> WORK TO COMPLETE
Each entry is to be restated word for word, with nothing omitted.

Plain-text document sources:
-- Opening Marker --
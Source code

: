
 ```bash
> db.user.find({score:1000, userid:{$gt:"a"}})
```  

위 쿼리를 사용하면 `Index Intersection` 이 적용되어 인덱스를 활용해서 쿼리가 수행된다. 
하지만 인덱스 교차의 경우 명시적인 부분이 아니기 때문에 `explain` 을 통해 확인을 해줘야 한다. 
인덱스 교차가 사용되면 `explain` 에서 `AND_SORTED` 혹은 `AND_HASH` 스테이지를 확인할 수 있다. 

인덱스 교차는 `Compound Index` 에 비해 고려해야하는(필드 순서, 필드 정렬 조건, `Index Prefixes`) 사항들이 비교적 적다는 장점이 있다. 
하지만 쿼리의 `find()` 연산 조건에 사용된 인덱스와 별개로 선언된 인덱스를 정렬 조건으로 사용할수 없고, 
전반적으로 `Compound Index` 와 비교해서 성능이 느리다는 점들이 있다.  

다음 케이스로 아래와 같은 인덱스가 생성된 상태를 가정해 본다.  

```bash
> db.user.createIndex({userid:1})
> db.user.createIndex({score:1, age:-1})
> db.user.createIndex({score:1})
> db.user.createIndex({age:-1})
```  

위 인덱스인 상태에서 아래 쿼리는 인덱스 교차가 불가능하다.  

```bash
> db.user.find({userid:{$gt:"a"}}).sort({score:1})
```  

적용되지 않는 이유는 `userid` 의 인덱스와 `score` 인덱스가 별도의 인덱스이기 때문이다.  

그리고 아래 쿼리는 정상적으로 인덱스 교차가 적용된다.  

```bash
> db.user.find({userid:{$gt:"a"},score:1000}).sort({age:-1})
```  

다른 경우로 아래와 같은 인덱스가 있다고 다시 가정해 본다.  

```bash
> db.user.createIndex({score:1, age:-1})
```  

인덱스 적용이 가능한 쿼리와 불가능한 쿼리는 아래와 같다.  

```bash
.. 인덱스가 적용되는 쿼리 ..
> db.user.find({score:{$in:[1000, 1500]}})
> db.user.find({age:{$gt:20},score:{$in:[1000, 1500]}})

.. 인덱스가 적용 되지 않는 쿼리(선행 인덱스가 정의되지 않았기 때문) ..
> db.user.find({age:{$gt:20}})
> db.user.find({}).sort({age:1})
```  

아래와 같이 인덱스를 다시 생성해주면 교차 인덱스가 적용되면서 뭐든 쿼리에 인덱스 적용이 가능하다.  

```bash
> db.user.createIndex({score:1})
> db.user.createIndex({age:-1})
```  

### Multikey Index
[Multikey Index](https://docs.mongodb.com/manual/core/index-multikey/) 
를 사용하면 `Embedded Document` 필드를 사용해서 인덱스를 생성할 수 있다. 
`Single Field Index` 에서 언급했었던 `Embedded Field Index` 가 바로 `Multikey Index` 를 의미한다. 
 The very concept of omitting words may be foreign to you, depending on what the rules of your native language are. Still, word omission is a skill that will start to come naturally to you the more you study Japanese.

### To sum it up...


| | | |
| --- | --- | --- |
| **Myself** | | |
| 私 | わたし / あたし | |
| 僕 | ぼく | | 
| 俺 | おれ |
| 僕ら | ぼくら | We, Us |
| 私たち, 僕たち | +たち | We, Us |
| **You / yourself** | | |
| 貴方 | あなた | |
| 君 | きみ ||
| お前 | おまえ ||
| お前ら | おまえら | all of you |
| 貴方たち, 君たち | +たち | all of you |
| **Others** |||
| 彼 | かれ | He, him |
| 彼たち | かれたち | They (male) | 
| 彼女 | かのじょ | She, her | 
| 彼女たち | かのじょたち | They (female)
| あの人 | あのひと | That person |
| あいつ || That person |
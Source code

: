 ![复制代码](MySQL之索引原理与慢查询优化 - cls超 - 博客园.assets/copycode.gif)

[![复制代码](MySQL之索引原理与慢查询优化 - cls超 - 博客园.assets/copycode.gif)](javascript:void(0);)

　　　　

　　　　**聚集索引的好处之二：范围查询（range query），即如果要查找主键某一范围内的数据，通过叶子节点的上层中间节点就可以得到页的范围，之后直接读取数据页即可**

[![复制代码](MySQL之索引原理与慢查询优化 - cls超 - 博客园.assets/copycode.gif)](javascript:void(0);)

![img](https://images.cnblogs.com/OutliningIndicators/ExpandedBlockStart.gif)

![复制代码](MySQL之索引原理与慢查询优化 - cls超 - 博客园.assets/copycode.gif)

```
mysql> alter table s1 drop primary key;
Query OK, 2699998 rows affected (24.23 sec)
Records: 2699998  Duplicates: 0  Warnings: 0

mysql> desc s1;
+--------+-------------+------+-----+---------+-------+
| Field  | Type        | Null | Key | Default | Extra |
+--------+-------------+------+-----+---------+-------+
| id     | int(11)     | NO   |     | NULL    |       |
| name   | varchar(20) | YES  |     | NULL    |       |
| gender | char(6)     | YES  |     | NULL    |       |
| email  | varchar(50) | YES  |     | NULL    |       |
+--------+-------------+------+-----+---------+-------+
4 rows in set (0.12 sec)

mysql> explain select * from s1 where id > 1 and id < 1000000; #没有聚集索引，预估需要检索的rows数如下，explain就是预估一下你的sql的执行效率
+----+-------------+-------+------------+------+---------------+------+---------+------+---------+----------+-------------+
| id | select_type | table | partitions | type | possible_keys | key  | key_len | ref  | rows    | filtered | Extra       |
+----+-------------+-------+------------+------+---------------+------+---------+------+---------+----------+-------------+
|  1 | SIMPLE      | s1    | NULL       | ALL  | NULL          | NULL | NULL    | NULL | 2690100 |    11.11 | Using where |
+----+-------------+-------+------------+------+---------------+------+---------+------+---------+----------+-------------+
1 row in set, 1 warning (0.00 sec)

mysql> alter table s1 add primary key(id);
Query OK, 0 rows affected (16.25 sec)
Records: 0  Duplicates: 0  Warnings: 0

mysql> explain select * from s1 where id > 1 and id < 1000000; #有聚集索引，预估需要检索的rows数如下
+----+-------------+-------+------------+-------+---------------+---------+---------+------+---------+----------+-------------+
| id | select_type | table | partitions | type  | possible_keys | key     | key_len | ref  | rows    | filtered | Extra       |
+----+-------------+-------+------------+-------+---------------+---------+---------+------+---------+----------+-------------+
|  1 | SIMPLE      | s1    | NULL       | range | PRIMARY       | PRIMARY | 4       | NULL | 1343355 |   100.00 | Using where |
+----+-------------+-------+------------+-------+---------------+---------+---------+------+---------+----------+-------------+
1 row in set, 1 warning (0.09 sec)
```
-- Closing Marker --
> RESPONSE TO THIS EXERCISE
Source code

:
 ```bash
> db.user.find({score:1000, userid:{$gt:"a"}})
```  

위 쿼리를 사용하면 `Index Intersection` 이 적용되어 인덱스를 활용해서 쿼리가 수행된다. 
하지만 인덱스 교차의 경우 명시적인 부분이 아니기 때문에 `explain` 을 통해 확인을 해줘야 한다. 
인덱스 교차가 사용되면 `explain` 에서 `AND_SORTED` 혹은 `AND_HASH` 스테이지를 확인할 수 있다. 

인덱스 교차는 `Compound Index` 에 비해 고려해야하는(필드 순서, 필드 정렬 조건, `Index Prefixes`) 사항들이 비교적 적다는 장점이 있다. 
하지만 쿼리의 `find()` 연산 조건에 사용된 인덱스와 별개로 선언된 인덱스를 정렬 조건으로 사용할수 없고, 
전반적으로 `Compound Index` 와 비교해서 성능이 느리다는 점들이 있다.  

다음 케이스로 아래와 같은 인덱스가 생성된 상태를 가정해 본다.  

```bash
> db.user.createIndex({userid:1})
> db.user.createIndex({score:1, age:-1})
> db.user.createIndex({score:1})
> db.user.createIndex({age:-1})
```  

위 인덱스인 상태에서 아래 쿼리는 인덱스 교차가 불가능하다.  

```bash
> db.user.find({userid:{$gt:"a"}}).sort({score:1})
```  

적용되지 않는 이유는 `userid` 의 인덱스와 `score` 인덱스가 별도의 인덱스이기 때문이다.  

그리고 아래 쿼리는 정상적으로 인덱스 교차가 적용된다.  

```bash
> db.user.find({userid:{$gt:"a"},score:1000}).sort({age:-1})
```  

다른 경우로 아래와 같은 인덱스가 있다고 다시 가정해 본다.  

```bash
> db.user.createIndex({score:1, age:-1})
```  

인덱스 적용이 가능한 쿼리와 불가능한 쿼리는 아래와 같다.  

```bash
.. 인덱스가 적용되는 쿼리 ..
> db.user.find({score:{$in:[1000, 1500]}})
> db.user.find({age:{$gt:20},score:{$in:[1000, 1500]}})

.. 인덱스가 적용 되지 않는 쿼리(선행 인덱스가 정의되지 않았기 때문) ..
> db.user.find({age:{$gt:20}})
> db.user.find({}).sort({age:1})
```  

아래와 같이 인덱스를 다시 생성해주면 교차 인덱스가 적용되면서 뭐든 쿼리에 인덱스 적용이 가능하다.  

```bash
> db.user.createIndex({score:1})
> db.user.createIndex({age:-1})
```  

### Multikey Index
[Multikey Index](https://docs.mongodb.com/manual/core/index-multikey/) 
를 사용하면 `Embedded Document` 필드를 사용해서 인덱스를 생성할 수 있다. 
`Single Field Index` 에서 언급했었던 `Embedded Field Index` 가 바로 `Multikey Index` 를 의미한다. 
 The very concept of omitting words may be foreign to you, depending on what the rules of your native language are. Still, word omission is a skill that will start to come naturally to you the more you study Japanese.

### To sum it up...


| | | |
| --- | --- | --- |
| **Myself** | | |
| 私 | わたし / あたし | |
| 僕 | ぼく | | 
| 俺 | おれ |
| 僕ら | ぼくら | We, Us |
| 私たち, 僕たち | +たち | We, Us |
| **You / yourself** | | |
| 貴方 | あなた | |
| 君 | きみ ||
| お前 | おまえ ||
| お前ら | おまえら | all of you |
| 貴方たち, 君たち | +たち | all of you |
| **Others** |||
| 彼 | かれ | He, him |
| 彼たち | かれたち | They (male) | 
| 彼女 | かのじょ | She, her | 
| 彼女たち | かのじょたち | They (female)
| あの人 | あのひと | That person |
| あいつ || That person |
Source code

: ![复制代码](MySQL之索引原理与慢查询优化 - cls超 - 博客园.assets/copycode.gif)

[![复制代码](MySQL之索引原理与慢查询优化 - cls超 - 博客园.assets/copycode.gif)](javascript:void(0);)

　　　　

　　　　**聚集索引的好处之二：范围查询（range query），即如果要查找主键某一范围内的数据，通过叶子节点的上层中间节点就可以得到页的范围，之后直接读取数据页即可**

[![复制代码](MySQL之索引原理与慢查询优化 - cls超 - 博客园.assets/copycode.gif)](javascript:void(0);)

![img](https://images.cnblogs.com/OutliningIndicators/ExpandedBlockStart.gif)

![复制代码](MySQL之索引原理与慢查询优化 - cls超 - 博客园.assets/copycode.gif)

```
mysql> alter table s1 drop primary key;
Query OK, 2699998 rows affected (24.23 sec)
Records: 2699998  Duplicates: 0  Warnings: 0

mysql> desc s1;
+--------+-------------+------+-----+---------+-------+
| Field  | Type        | Null | Key | Default | Extra |
+--------+-------------+------+-----+---------+-------+
| id     | int(11)     | NO   |     | NULL    |       |
| name   | varchar(20) | YES  |     | NULL    |       |
| gender | char(6)     | YES  |     | NULL    |       |
| email  | varchar(50) | YES  |     | NULL    |       |
+--------+-------------+------+-----+---------+-------+
4 rows in set (0.12 sec)

mysql> explain select * from s1 where id > 1 and id < 1000000; #没有聚集索引，预估需要检索的rows数如下，explain就是预估一下你的sql的执行效率
+----+-------------+-------+------------+------+---------------+------+---------+------+---------+----------+-------------+
| id | select_type | table | partitions | type | possible_keys | key  | key_len | ref  | rows    | filtered | Extra       |
+----+-------------+-------+------------+------+---------------+------+---------+------+---------+----------+-------------+
|  1 | SIMPLE      | s1    | NULL       | ALL  | NULL          | NULL | NULL    | NULL | 2690100 |    11.11 | Using where |
+----+-------------+-------+------------+------+---------------+------+---------+------+---------+----------+-------------+
1 row in set, 1 warning (0.00 sec)

mysql> alter table s1 add primary key(id);
Query OK, 0 rows affected (16.25 sec)
Records: 0  Duplicates: 0  Warnings: 0

mysql> explain select * from s1 where id > 1 and id < 1000000; #有聚集索引，预估需要检索的rows数如下
+----+-------------+-------+------------+-------+---------------+---------+---------+------+---------+----------+-------------+
| id | select_type | table | partitions | type  | possible_keys | key     | key_len | ref  | rows    | filtered | Extra       |
+----+-------------+-------+------------+-------+---------------+---------+---------+------+---------+----------+-------------+
|  1 | SIMPLE      | s1    | NULL       | range | PRIMARY       | PRIMARY | 4       | NULL | 1343355 |   100.00 | Using where |
+----+-------------+-------+------------+-------+---------------+---------+---------+------+---------+----------+-------------+
1 row in set, 1 warning (0.09 sec)
```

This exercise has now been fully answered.